目を向けるとあの少女が老婆から引き剥がされており、神官たちが慌ただしく動きまわっている。レミア様を、と叫ぶ声が荘厳な神殿を引き裂く。
間も無くしてやってきたあの少女が通路を駆けて行くのをフィオメルはじっと見つめた。
「枯れ石の病ですね。大丈夫、すぐに抑えます」
護国卿、レミア=シュタットレイが片膝をついて老婆の遺体に手をかざすのと同時、彼女の手元から青白い光が漏れ始めた。下方から照らされた女神像が、どこか柔らかく笑っているように見える。
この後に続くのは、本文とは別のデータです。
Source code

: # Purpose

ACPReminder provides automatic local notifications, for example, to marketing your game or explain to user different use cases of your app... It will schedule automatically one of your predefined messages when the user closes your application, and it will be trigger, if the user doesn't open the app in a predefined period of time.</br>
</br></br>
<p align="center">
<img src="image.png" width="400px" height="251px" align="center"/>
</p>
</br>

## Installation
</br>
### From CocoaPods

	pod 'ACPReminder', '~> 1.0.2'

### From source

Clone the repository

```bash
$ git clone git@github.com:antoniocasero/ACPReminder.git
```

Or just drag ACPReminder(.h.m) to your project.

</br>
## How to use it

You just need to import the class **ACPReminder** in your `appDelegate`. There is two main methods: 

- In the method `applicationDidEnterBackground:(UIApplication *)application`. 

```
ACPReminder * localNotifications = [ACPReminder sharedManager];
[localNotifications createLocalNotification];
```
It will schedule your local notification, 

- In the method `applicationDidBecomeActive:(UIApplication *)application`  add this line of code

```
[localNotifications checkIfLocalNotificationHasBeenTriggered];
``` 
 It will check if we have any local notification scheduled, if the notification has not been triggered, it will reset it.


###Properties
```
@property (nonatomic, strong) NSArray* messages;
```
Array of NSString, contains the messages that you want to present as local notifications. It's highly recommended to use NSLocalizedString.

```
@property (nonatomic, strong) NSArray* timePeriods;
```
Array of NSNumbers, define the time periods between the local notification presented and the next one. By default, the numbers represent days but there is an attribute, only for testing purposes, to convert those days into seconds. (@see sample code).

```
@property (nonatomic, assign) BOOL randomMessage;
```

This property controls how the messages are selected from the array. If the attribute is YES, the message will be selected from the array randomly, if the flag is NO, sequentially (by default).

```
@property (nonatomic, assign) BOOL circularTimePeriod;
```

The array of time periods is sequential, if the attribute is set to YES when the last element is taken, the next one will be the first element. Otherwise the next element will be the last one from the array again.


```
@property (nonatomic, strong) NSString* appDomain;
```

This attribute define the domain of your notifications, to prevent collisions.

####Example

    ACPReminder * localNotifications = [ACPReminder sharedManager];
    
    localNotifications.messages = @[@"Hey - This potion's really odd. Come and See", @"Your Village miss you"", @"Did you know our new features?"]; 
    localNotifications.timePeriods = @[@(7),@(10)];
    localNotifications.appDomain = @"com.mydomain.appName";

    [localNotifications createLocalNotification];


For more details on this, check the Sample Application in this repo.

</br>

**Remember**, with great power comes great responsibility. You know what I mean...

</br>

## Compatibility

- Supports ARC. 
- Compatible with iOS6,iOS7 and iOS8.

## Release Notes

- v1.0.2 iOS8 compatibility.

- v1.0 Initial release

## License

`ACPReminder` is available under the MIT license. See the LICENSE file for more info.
フィオメルは初めて見たが、あれが話に聞く女神の加護らしい。アストリアを含む四つの国は、女神による加護を受けている。彼らはその力を借りることで様々な奇跡を起こすのだと。ただ扱える人間は限られており、神殿の一部高位神官や、地方領主やその側近、後は護国卿のような、国の中心的人物らがそれに該当する。また、位が高いほどに力が強力なのだという。
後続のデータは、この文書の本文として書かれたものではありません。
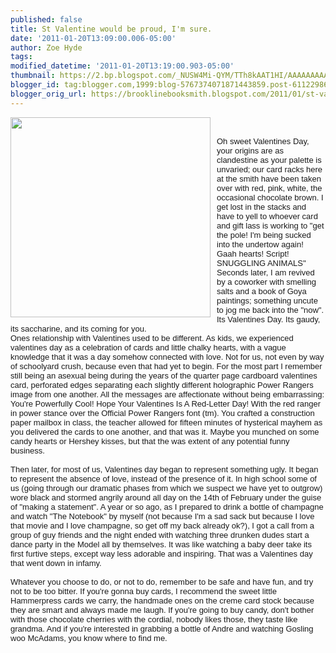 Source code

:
 ```yaml
---
published: false
title: St Valentine would be proud, I'm sure.
date: '2011-01-20T13:09:00.006-05:00'
author: Zoe Hyde
tags: 
modified_datetime: '2011-01-20T13:19:00.903-05:00'
thumbnail: https://2.bp.blogspot.com/_NUSW4Mi-QYM/TTh8kAAT1HI/AAAAAAAAAB0/T2f5c0LSifo/s72-c/you-complete-me-huge.jpg
blogger_id: tag:blogger.com,1999:blog-5767374071871443859.post-6112298664851222922
blogger_orig_url: https://brooklinebooksmith.blogspot.com/2011/01/st-valentine-would-be-proud-im-sure.html
---
```


<a onblur="try {parent.deselectBloggerImageGracefully();} catch(e) {}" href="https://2.bp.blogspot.com/_NUSW4Mi-QYM/TTh8kAAT1HI/AAAAAAAAAB0/T2f5c0LSifo/s1600/you-complete-me-huge.jpg"><img style="float:left; margin:0 10px 10px 0;cursor:pointer; cursor:hand;width: 320px; height: 320px;" src="https://2.bp.blogspot.com/_NUSW4Mi-QYM/TTh8kAAT1HI/AAAAAAAAAB0/T2f5c0LSifo/s320/you-complete-me-huge.jpg" border="0" alt="" id="BLOGGER_PHOTO_ID_5564334297534682226" /></a><br /><div><span class="Apple-style-span" style="font-family: arial; font-size: small; ">Oh sweet Valentines Day, your origins are as clandestine as your palette is unvaried; our card racks here at the smith have been taken over with red, pink, white, the occasional chocolate brown. I get lost in the stacks and have to yell to whoever card and gift lass is working to "get the pole! I'm being sucked into the undertow again! Gaah hearts! Script! SNUGGLING ANIMALS" Seconds later, I am revived by a coworker with smelling salts and a book of Goya paintings; something uncute to jog me back into the "now".</span></div><div><span class="Apple-style-span" style="font-family: arial; font-size: small; "><div> </div><div>Its Valentines Day. Its gaudy, its saccharine, and its coming for you. </div><div> </div><div>Ones relationship with Valentines used to be different. As kids, we experienced valentines day as a celebration of cards and little chalky hearts, with a vague knowledge that it was a day somehow connected with love. Not for us, not even by way of schoolyard crush, because even that had yet to begin. For the most part I remember still being an asexual being during the years of the quarter page cardboard valentines card, perforated edges separating each slightly different holographic Power Rangers image from one another. All the messages are affectionate without being embarrassing: You're Powerfully Cool! Hope Your Valentines Is A Red-Letter Day! With the red ranger in power stance over the Official Power Rangers font (tm). You crafted a construction paper mailbox in class, the teacher allowed for fifteen minutes of hysterical mayhem as you delivered the cards to one another, and that was it. Maybe you munched on some candy hearts or Hershey kisses, but that the was extent of any potential funny business. </div><div><br /></div><div>Then later, for most of us, Valentines day began to represent something ugly. It began to represent the absence of love, instead of the presence of it. In high school some of us (going through our dramatic phases from which we suspect we have yet to outgrow) wore black and stormed angrily around all day on the 14th of February under the guise of "making a statement". A year or so ago, as I prepared to drink a bottle of champagne and watch "The Notebook" by myself (not because I'm a sad sack but because I love that movie and I love champagne, so get off my back already ok?), I got a call from a group of guy friends and the night ended with watching three drunken dudes start a dance party in the Model all by themselves. It was like watching a baby deer take its first furtive steps, except way less adorable and inspiring. That was a Valentines day that went down in infamy.  </div><div><br /></div><div>Whatever you choose to do, or not to do, remember to be safe and have fun, and try not to be too bitter. If you're gonna buy cards, I recommend the sweet little Hammerpress cards we carry, the handmade ones on the creme card stock because they are smart and always made me laugh. If you're going to buy candy, don't bother with those chocolate cherries with the cordial, nobody likes those, they taste like grandma. And if you're interested in grabbing a bottle of Andre and watching Gosling woo McAdams, you know where to find me. </div><div> </div></span></div>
ならば、王無きこのアストリアで最も女神の加護を扱えるのは、あの少女ということだ。
「おおっ、収まった! ありがとうございます。ありがとうございますっ」
程なくして収まった光を視界の片隅に置き、黙考する。足音が神殿の奥から近寄ってくるのを感じながら、フィオメルは居を正した。
「……先ほどは助かった。改めて礼を言わせてもらう」
ゆっくりと顔を上げ、声の主、レミア=シュタットレイを見る。目が合った途端、彼女が怯むのが分かったが、敢えて何も言わない。大抵の人間がそうなる。フィオメルの瞳は赤い。鮮血を思わせるソレは幼いころから他者を威圧してきたものだ。
フィオメルは立ち上がり、跪いて頭を垂れた。レミアからの反応は薄い。こうされることに慣れているのだろう。護国卿ともなれば当然だが。
「……顔を上げてくれ。アナタは恩人だ。先ほど司祭から話を聞いたが、仕官先を探しているとか」
「はい。故あって仕え先を失い、各地を巡っていました。腕前は先ほどお見せできたかと」
「私としては二つ返事で受けてやりたいところなんだが……」
自信の無さが声に出ている。若さ故の、とは言い難かった。
「少し話せないか? 奥に部屋を用意させてある」
「分かりました」
フィオメルは自分から腰の剣を外し、レミアの従者らしき男に預ける。言い出そうとしていた者は出鼻を挫かれ驚いていたが、特に反応は返さなかった。「こちらだ」とあろうことか自ら先導し始めたレミアの後を追いかける。
通路に入り、角を三つも曲がった辺りだったろうか、随分と奥まで来てレミアが立ち止まり、中へ入るように促す。これにもフィオメルは何も言わず従い、自らドアノブを回して部屋に入った。
部屋の中で待ち受けていたのは、十人ばかりの武装した兵。背後で剣が引き抜かれ、おそらく退路を塞がれた。ふむ、とフィオメルは頷いた。そのまま無言で部屋に入り、中央に置かれたままのソファに腰掛けた。対面のソファを手で促し、動揺する者達に一言。